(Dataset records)
━━━━━━━━━━━━━━━━━━━━

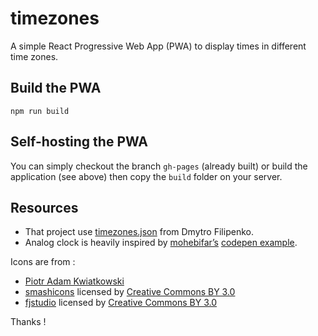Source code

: # timezones

A simple React Progressive Web App (PWA) to display times in different time zones.

## Build the PWA

`npm run build`

## Self-hosting the PWA

You can simply checkout the branch `gh-pages` (already built) or build the application (see above) then copy the `build` folder on your server.

## Resources

- That project use [timezones.json](https://github.com/dmfilipenko/timezones.json) from Dmytro Filipenko.
- Analog clock is heavily inspired by [mohebifar’s](https://twitter.com/mohebifar) [codepen example](https://codepen.io/mohebifar/pen/KwdeMz).

Icons are from :

  * [Piotr Adam Kwiatkowski](http://ikons.piotrkwiatkowski.co.uk/)
  * [smashicons](https://www.flaticon.com/authors/smashicons) licensed by [Creative Commons BY 3.0](http://creativecommons.org/licenses/by/3.0/)
  * [fjstudio](https://www.flaticon.com/authors/fjstudio)  licensed by [Creative Commons BY 3.0](http://creativecommons.org/licenses/by/3.0/)

Thanks !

━━━━━━━━━━━━━━━━━━━━

### Description of the task
Please show every line above that includes the word "authors".

### Written reply
  * [smashicons](https://www.flaticon.com/authors/smashicons) licensed by [Creative Commons BY 3.0](http://creativecommons.org/licenses/by/3.0/)
  * [fjstudio](https://www.flaticon.com/authors/fjstudio)  licensed by [Creative Commons BY 3.0](http://creativecommons.org/licenses/by/3.0/)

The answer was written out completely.